In [1]:
import pandas as pd
import numpy as np
from hmmlearn import hmm
from sklearn.preprocessing import LabelEncoder
from sklearn.metrics import accuracy_score, f1_score
from sklearn.model_selection import train_test_split
from sklearn.feature_extraction.text import CountVectorizer

In [2]:
# Load dataset
df = pd.read_csv(
    "../../Datasets/emotion_data_merged_3.csv"
)  # Make sure to replace 'your_dataset.csv' with your actual file path

df = df.dropna()
# df = df[:10000]

In [3]:
df

Unnamed: 0,sentence,emotion
0,In a certain mill lived an old miller who had ...,neutral
1,"As they had been with him several years, he on...",neutral
2,"The third of the boys was, however, the drudge...",neutral
3,"Then all three went out together, and when the...",neutral
4,"Hans, however, went with them, and when it was...",neutral
...,...,...
524147,When I was informed that a short story I had w...,happiness
524148,When my friend got very low marks in field wor...,disgust
524149,When I was in a little fishing boat and we ran...,fear
524150,"I was \best man\"" at my brother's wedding a ye...",happiness


In [4]:
# Preprocessing: Convert sentences into a sequence of integers using CountVectorizer
# Note: This is a very naive approach and might not work well for HMM
vectorizer = CountVectorizer(max_features=1000)
X = vectorizer.fit_transform(df["sentence"]).toarray()

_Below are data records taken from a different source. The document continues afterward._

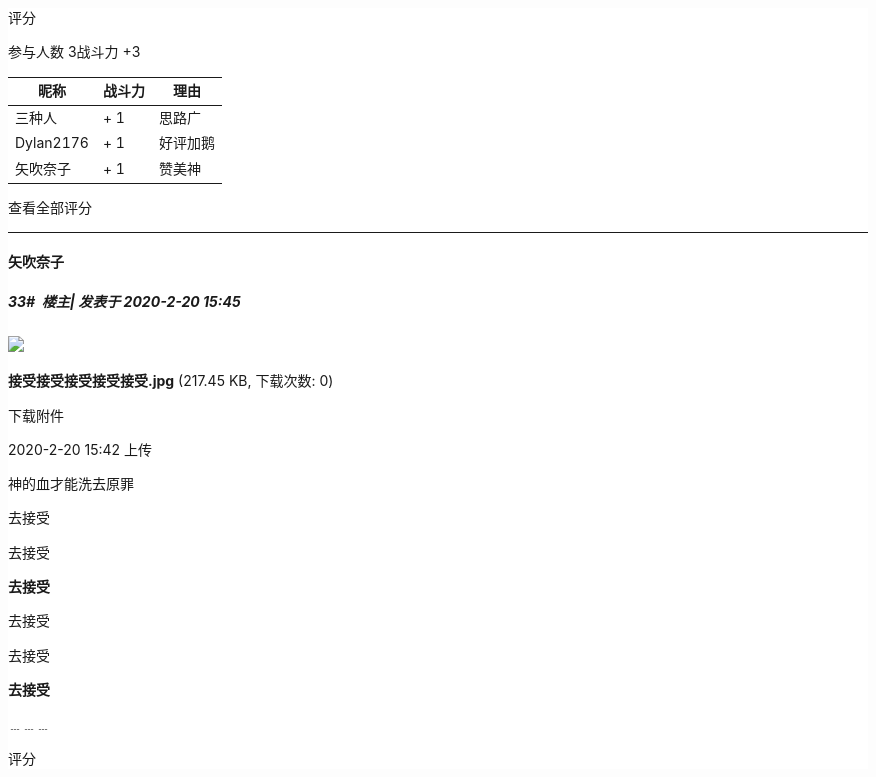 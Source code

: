 评分





 参与人数 3战斗力 +3

|昵称|战斗力|理由|
|----|---|---|
| 三种人| + 1|思路广|
| Dylan2176| + 1|好评加鹅|
| 矢吹奈子| + 1|赞美神|



查看全部评分






*****

####  矢吹奈子  
##### 33#         楼主| 发表于 2020-2-20 15:45





<img src="https://img.saraba1st.com/forum/202002/20/154201sf5zg4m8880n154u.jpg" referrerpolicy="no-referrer">


<strong>接受接受接受接受接受.jpg</strong> (217.45 KB, 下载次数: 0)

下载附件

2020-2-20 15:42 上传




神的血才能洗去原罪

去接受

去接受

<strong>去接受</strong>

去接受

去接受

<strong>去接受</strong>





﹍﹍﹍

评分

# Convert emotion labels to integers
label_encoder = LabelEncoder()
y = label_encoder.fit_transform(df["emotion"])

# Split the dataset into training and testing sets
X_train, X_test, y_train, y_test = train_test_split(
    X, y, test_size=0.2, random_state=42
)

In [None]:
# Initialize and train HMM
# Note: We are using GaussianHMM as an example; this might need to be adapted based on your feature representation
model = hmm.GaussianHMM(n_components=7, covariance_type="diag", n_iter=50)
model.fit(X_train)

In [None]:
# Predict the sequence of emotions for the test set
y_pred = model.predict(X_test)

# Calculate and print the accuracy and F1 score
accuracy = accuracy_score(y_test, y_pred)
f1 = f1_score(y_test, y_pred, average="weighted")
print(f"Accuracy: {accuracy}")
print(f"F1 Score: {f1}")

Accuracy: 0.07706346627935864
F1 Score: 0.02190251186295934


In [None]:
# Load the test data
group_test_df = pd.read_csv("../../Datasets/test_group.csv", sep="\t")

# Preprocess the sentences using the same CountVectorizer
X_group_test = vectorizer.transform(group_test_df["sentence"]).toarray()

# Use the trained HMM model to predict the emotions
group_test_pred = model.predict(X_group_test)

# Map the predicted integer labels back to emotion labels
group_test_pred_labels = label_encoder.inverse_transform(group_test_pred)

# Create a DataFrame with the predictions
predictions_df = pd.DataFrame(
    {"id": group_test_df["id"], "predicted_emotion": group_test_pred_labels}
)

predictions_df

In [None]:
# Save the predictions to a CSV file
predictions_df.to_csv("predictions.csv", index=False)